Pediatrics. 2023 Aug 16:e2023061522. doi: 10.1542/peds.2023-061522. Online ahead of print.

ABSTRACT

BACKGROUND: Although significant research is devoted to transitions of care at discharge, few measures assess the quality of transitions into the hospital. Our objective was to develop a caregiver-reported quality measure to evaluate the pediatric hospital admission experience.

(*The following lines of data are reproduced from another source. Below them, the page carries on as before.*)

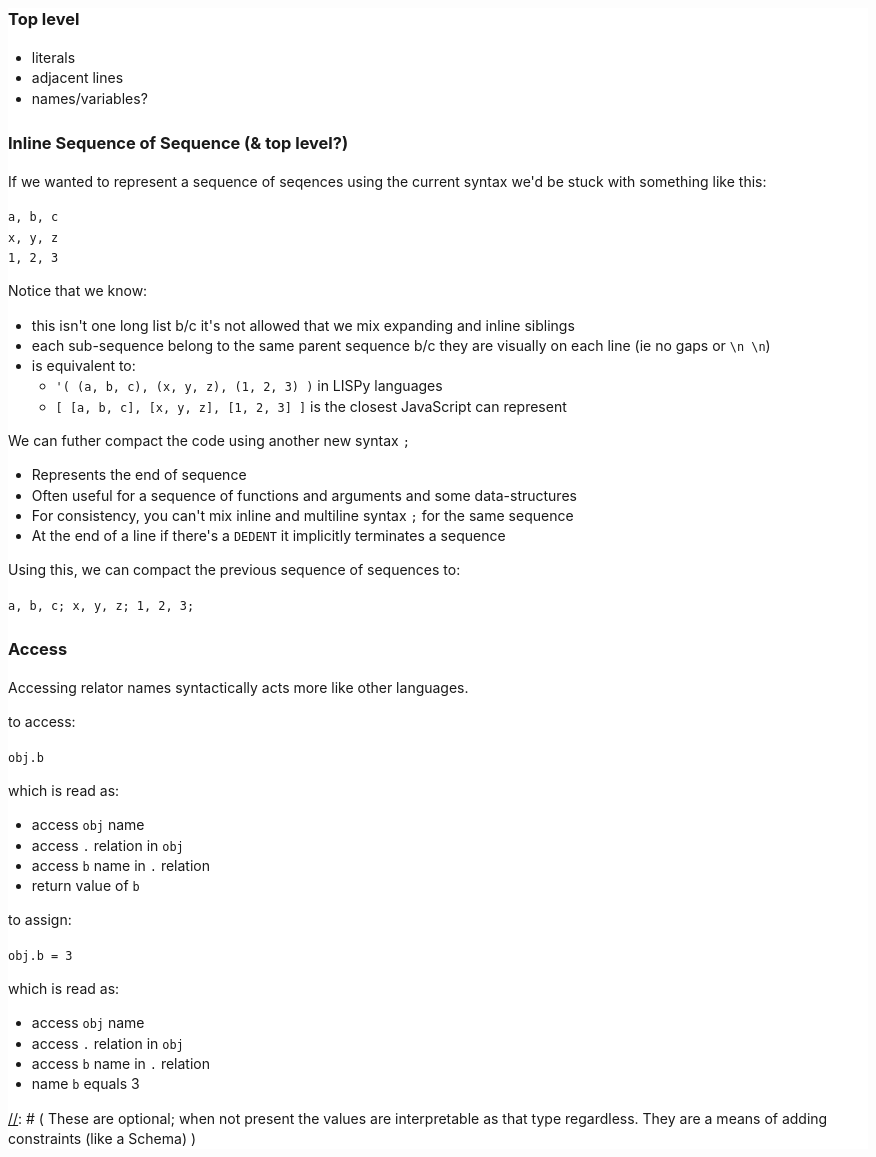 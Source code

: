 ### Top level
* literals
* adjacent lines
* names/variables?

### Inline Sequence of Sequence (& top level?)
If we wanted to represent a sequence of seqences using the current syntax we'd be stuck with something like this:
```
a, b, c
x, y, z
1, 2, 3
```
Notice that we know:
* this isn't one long list b/c it's not allowed that we mix expanding and inline siblings
* each sub-sequence belong to the same parent sequence b/c they are visually on each line (ie no gaps or `\n \n`)
* is equivalent to:
  * `'( (a, b, c), (x, y, z), (1, 2, 3) )` in LISPy languages
  * `[ [a, b, c], [x, y, z], [1, 2, 3] ]` is the closest JavaScript can represent

We can futher compact the code using another new syntax `;`
* Represents the end of sequence
* Often useful for a sequence of functions and arguments and some data-structures
* For consistency, you can't mix inline and multiline syntax `;` for the same sequence
* At the end of a line if there's a `DEDENT` it implicitly terminates a sequence

Using this, we can compact the previous sequence of sequences to:
```
a, b, c; x, y, z; 1, 2, 3;
```

### Access
Accessing relator names syntactically acts more like other languages.

to access:
```
obj.b
```
which is read as:
* access `obj` name
* access `.` relation in `obj`
* access `b` name in `.` relation
* return value of `b`

to assign:
```
obj.b = 3
```
which is read as:
* access `obj` name
* access `.` relation in `obj`
* access `b` name in `.` relation
* name `b` equals 3


[//]: # (TODO: obj.* get and set tuple?)
[//]: # ( These are optional; when not present the values are interpretable as that type regardless. They are a means of adding constraints (like a Schema) )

METHODS: Measure development included: (1) adapting items from existing instruments; (2) an expert-consensus process to prioritize survey items; (3) cognitive pretesting with caregivers (n = 16); and (4) pilot testing revised items (n = 27). Subsequently, the survey was administered to caregivers at 2 children’s hospitals and 1 general hospital from February 2020 through November 2021. Item reduction statistics and exploratory factor analysis were performed followed by confirmatory factor analysis. Domain scores were calculated using a top-box approach. Known-group validity and indices of model fit were evaluated.

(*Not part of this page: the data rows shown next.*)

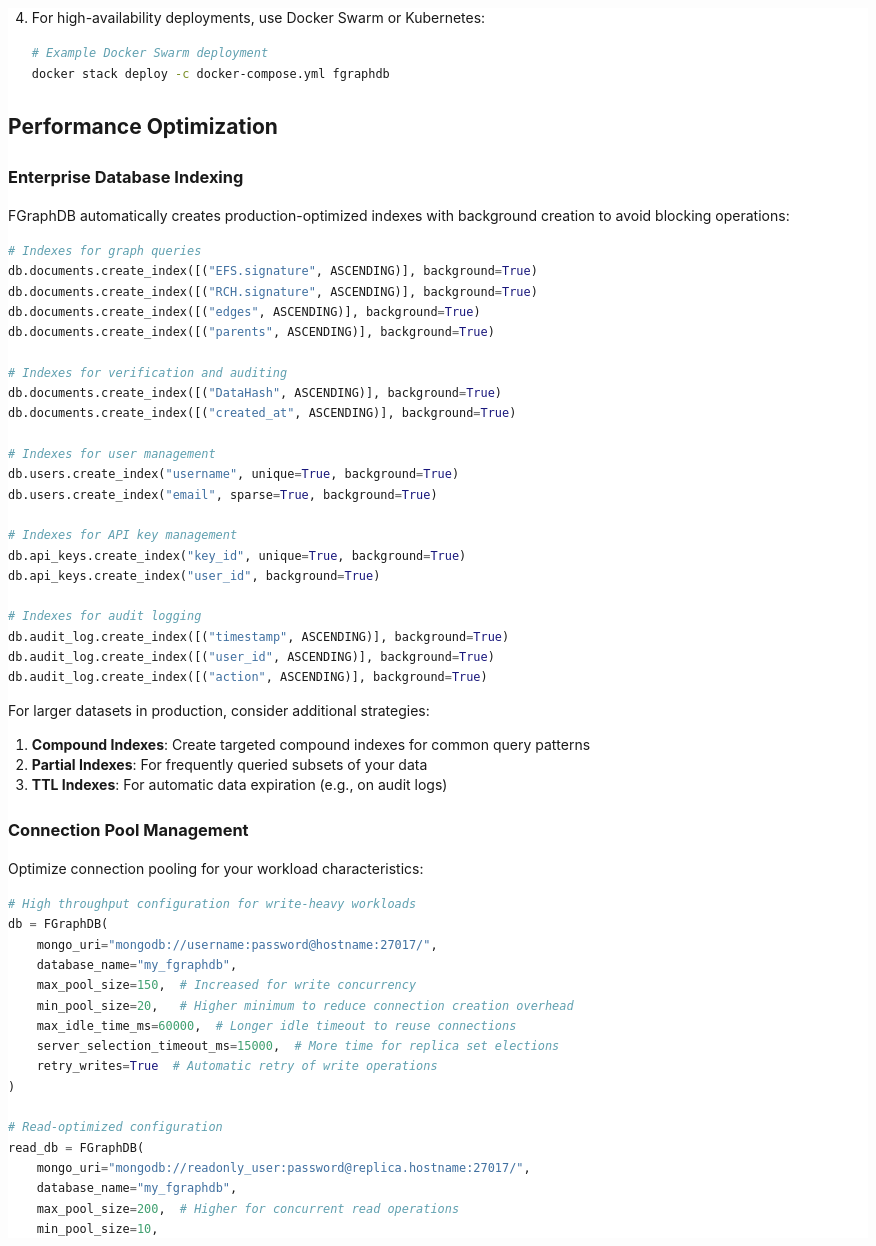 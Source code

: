 4. For high-availability deployments, use Docker Swarm or Kubernetes:
   ```bash
   # Example Docker Swarm deployment
   docker stack deploy -c docker-compose.yml fgraphdb
   ```

## Performance Optimization

### Enterprise Database Indexing

FGraphDB automatically creates production-optimized indexes with background creation to avoid blocking operations:

```python
# Indexes for graph queries
db.documents.create_index([("EFS.signature", ASCENDING)], background=True)
db.documents.create_index([("RCH.signature", ASCENDING)], background=True)
db.documents.create_index([("edges", ASCENDING)], background=True)
db.documents.create_index([("parents", ASCENDING)], background=True)

# Indexes for verification and auditing
db.documents.create_index([("DataHash", ASCENDING)], background=True)
db.documents.create_index([("created_at", ASCENDING)], background=True)

# Indexes for user management
db.users.create_index("username", unique=True, background=True)
db.users.create_index("email", sparse=True, background=True)

# Indexes for API key management
db.api_keys.create_index("key_id", unique=True, background=True)
db.api_keys.create_index("user_id", background=True)

# Indexes for audit logging
db.audit_log.create_index([("timestamp", ASCENDING)], background=True)
db.audit_log.create_index([("user_id", ASCENDING)], background=True)
db.audit_log.create_index([("action", ASCENDING)], background=True)
```

For larger datasets in production, consider additional strategies:

1. **Compound Indexes**: Create targeted compound indexes for common query patterns
2. **Partial Indexes**: For frequently queried subsets of your data
3. **TTL Indexes**: For automatic data expiration (e.g., on audit logs)

### Connection Pool Management

Optimize connection pooling for your workload characteristics:

```python
# High throughput configuration for write-heavy workloads
db = FGraphDB(
    mongo_uri="mongodb://username:password@hostname:27017/",
    database_name="my_fgraphdb",
    max_pool_size=150,  # Increased for write concurrency
    min_pool_size=20,   # Higher minimum to reduce connection creation overhead
    max_idle_time_ms=60000,  # Longer idle timeout to reuse connections
    server_selection_timeout_ms=15000,  # More time for replica set elections
    retry_writes=True  # Automatic retry of write operations
)

# Read-optimized configuration
read_db = FGraphDB(
    mongo_uri="mongodb://readonly_user:password@replica.hostname:27017/",
    database_name="my_fgraphdb",
    max_pool_size=200,  # Higher for concurrent read operations
    min_pool_size=10,
```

RESULTS: The initial survey included 25 items completed by 910 caregivers. Following item reduction and the exploratory factor analysis, 14 items were mapped to 4 domains: (1) Patient and Family Engagement, (2) Information Sharing, (3) Effectiveness of Care Delivery, and (4) Timeliness of Care. The confirmatory factor analysis and validity testing supported the factor structure. Domain scores ranged from 49% (95% confidence interval, 46-53) for Timelines of Care to 81% (95% confidence interval, 65-84) for Patient and Family Engagement, with significant differences between general and children’s hospitals in Information Sharing and Effectiveness of Care Delivery.

CONCLUSIONS: A 4-domain caregiver-reported hospital admission experience measure demonstrated acceptable validity and psychometric properties across children’s and general hospitals. This measure can be used to evaluate the quality of transitions into the hospital and to focus quality improvement efforts.